Our co-founder, Donovan Casey wrote recently about how, when it comes to saving lives from out-of-hospital cardiac arrest, education comes first.
The issue we and so many like us around the world are working to address, is the avoidable mortality associated with out-of-hospital cardiac arrest.
We suggested recently that the single biggest barrier to our success, is lack of preparedness to respond effectively when someone unexpectedly experiences a cardiac arrest.
Before preparedness, comes awareness of the problem. Education comes first.
The problem
Globally, the out-of-hospital cardiac arrest survival rate is less than one per cent.
Approximately six million people die every year due to an out-of-hospital cardiac arrest caused by ventricular tachyarrhythmias – or in other words, irregularity that prevents their heart from pumping blood.
The simple description for ventricular tachyarrhythmias – which includes ventricular tachycardia (VT) and ventricular fibrillation (VF) – is shockable rhythms. This means hearts in VT or VF can be shocked back to a normal rhythm by use of an AED (automated external defibrillator).
In other words, had an AED been used in time – ideally, within minutes of the cardiac arrest – these six million deaths could potentially have been avoided.
By these numbers, a single percentage improvement in survival rates represents approximately 60,000 lives saved.
Examples of the solution
The Chain of Survival describes what needs to happen to save a life in the moments following a cardiac arrest.
A bystander needs to recognise what is happening and call emergency services; commence CPR to buy time; and apply an AED to shock the heart back into its regular rhythm.

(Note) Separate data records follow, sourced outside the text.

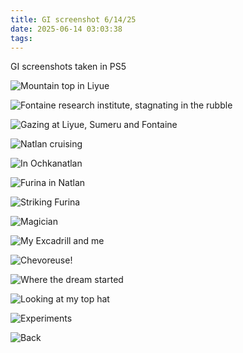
 ```yaml
---
title: GI screenshot 6/14/25
date: 2025-06-14 03:03:38
tags:
---
```




GI screenshots taken in PS5

<!--more-->

![Mountain top in Liyue](20250530003001_png_.png)

![Fontaine research institute, stagnating in the rubble](20250309230558_png_.png)

![Gazing at Liyue, Sumeru and Fontaine](20250530003206_png_.png)

![Natlan cruising](20250110012513_png_.png)

![In Ochkanatlan](20241224003721_png_.png)

![Furina in Natlan](20241206002531_png_.png)

![Striking Furina](20241126004611_png_.png)

![Magician](20241101011042_png_.png)

![My Excadrill and me](20241101005708_png_.png)

![Chevoreuse!](20241004015159_png_.png)

![Where the dream started](20241004015001_png_.png)

![Looking at my top hat](20241004014457_png_.png)

![Experiments](20241004013721_png_.png)

![Back](20241004011848_png_.png)
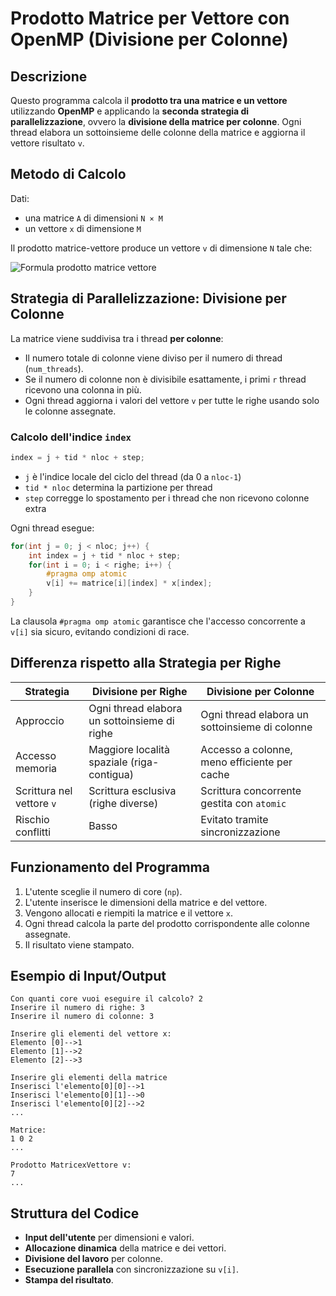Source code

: # Prodotto Matrice per Vettore con OpenMP (Divisione per Colonne)

## Descrizione
Questo programma calcola il **prodotto tra una matrice e un vettore** utilizzando **OpenMP** e applicando la **seconda strategia di parallelizzazione**, ovvero la **divisione della matrice per colonne**. Ogni thread elabora un sottoinsieme delle colonne della matrice e aggiorna il vettore risultato `v`.

## Metodo di Calcolo
Dati:
- una matrice `A` di dimensioni `N × M`
- un vettore `x` di dimensione `M`

Il prodotto matrice-vettore produce un vettore `v` di dimensione `N` tale che:

![Formula prodotto matrice vettore](prodotto_matrice_vettore_formula.png)

## Strategia di Parallelizzazione: Divisione per Colonne
La matrice viene suddivisa tra i thread **per colonne**:
- Il numero totale di colonne viene diviso per il numero di thread (`num_threads`).
- Se il numero di colonne non è divisibile esattamente, i primi `r` thread ricevono una colonna in più.
- Ogni thread aggiorna i valori del vettore `v` per tutte le righe usando solo le colonne assegnate.

### Calcolo dell'indice `index`
```c
index = j + tid * nloc + step;
```
- `j` è l'indice locale del ciclo del thread (da 0 a `nloc-1`)
- `tid * nloc` determina la partizione per thread
- `step` corregge lo spostamento per i thread che non ricevono colonne extra

Ogni thread esegue:
```c
for(int j = 0; j < nloc; j++) {
    int index = j + tid * nloc + step;
    for(int i = 0; i < righe; i++) {
        #pragma omp atomic
        v[i] += matrice[i][index] * x[index];
    }
}
```

La clausola `#pragma omp atomic` garantisce che l'accesso concorrente a `v[i]` sia sicuro, evitando condizioni di race.

## Differenza rispetto alla Strategia per Righe
| Strategia                | Divisione per Righe                               | Divisione per Colonne                               |
|--------------------------|---------------------------------------------------|-----------------------------------------------------|
| Approccio                | Ogni thread elabora un sottoinsieme di righe      | Ogni thread elabora un sottoinsieme di colonne      |
| Accesso memoria          | Maggiore località spaziale (riga-contigua)        | Accesso a colonne, meno efficiente per cache        |
| Scrittura nel vettore `v`| Scrittura esclusiva (righe diverse)               | Scrittura concorrente gestita con `atomic`          |
| Rischio conflitti        | Basso                                              | Evitato tramite sincronizzazione                    |

## Funzionamento del Programma
1. L'utente sceglie il numero di core (`np`).
2. L'utente inserisce le dimensioni della matrice e del vettore.
3. Vengono allocati e riempiti la matrice e il vettore `x`.
4. Ogni thread calcola la parte del prodotto corrispondente alle colonne assegnate.
5. Il risultato viene stampato.

## Esempio di Input/Output
```
Con quanti core vuoi eseguire il calcolo? 2
Inserire il numero di righe: 3
Inserire il numero di colonne: 3

Inserire gli elementi del vettore x: 
Elemento [0]-->1
Elemento [1]-->2
Elemento [2]-->3

Inserire gli elementi della matrice
Inserisci l'elemento[0][0]-->1
Inserisci l'elemento[0][1]-->0
Inserisci l'elemento[0][2]-->2
...

Matrice:
1 0 2
...

Prodotto MatricexVettore v:
7
...
```

## Struttura del Codice
- **Input dell'utente** per dimensioni e valori.
- **Allocazione dinamica** della matrice e dei vettori.
- **Divisione del lavoro** per colonne.
- **Esecuzione parallela** con sincronizzazione su `v[i]`.
- **Stampa del risultato**.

As the ratio of people in our communities who are ready to apply the Chain of Survival rises, so too does the rate of survival from out-of-hospital cardiac arrest.
How do we know this? Here are four examples that prove the point.
- Las Vegas casino security guards
An AED and CPR training program for security personnel in the late 1990s had a direct impact on out-of-hospital cardiac arrests among casino patrons.
This program improved the speed and quality of response to cardiac arrests, by educating guards on the problem, and coaching them in delivering the first three steps of the Chain of Survival.
The result was a 74 per cent survival rate for patients defibrillated in the first three minutes, and 49 per cent survival for those defibrillated after three minutes.
Note the difference time makes. For every minute assistance is delayed, chances of survival drop by 7-10 per cent.
- American Airlines flight attendants
Also in the 1990s, American Airlines trained its 24,000 flight attendants on the Chain of Survival. It also installed AEDs on all aircraft.
Over the next two years, approximately 40 per cent of patients who suffered a cardiac arrest mid-flight or in the terminal, survived to hospital discharge.
For many of these patients, rapid defibrillation bought them not only minutes, but hours before they could to be delivered to clinical care.
- Little Life Savers
The two previous examples demonstrated how the quality of bystander intervention could be improved in closed environments. This next example shows how education improves community-wide response to out-of-hospital cardiac arrest.
The Denmark government introduced Little Life Savers, its CPR in schools program in 2005. This included mandatory training for elementary school students, and for anyone applying for a driver’s licence.
Within five years, the rate of survival to hospital discharge for out-of-hospital cardiac arrest patients tripled.
- Seattle
US city, Seattle is the international poster child of what can be achieved when it comes to effective community response to out-of-hospital cardiac arrest.
What began as a community-based campaign to improve CPR literacy 25 years ago, evolved over time into a grass roots-led program of CPR training, AED access and organised community response.
While this did not begin as a government-led program, it today benefits from the direct participation of all levels of emergency response and public policy development and implementation.
The result? An otherwise unheard-of out-of-hospital cardiac arrest survival rate of 62 per cent.
Learning from best practice
The first vital learning from these examples is that improving the survival rate is possible – even at city-wide and national levels.
The second vital learning is that the first step to success for each of these programs was education.
Education of individuals and communities on the problem, and on the personal role each can play to be part of the solution.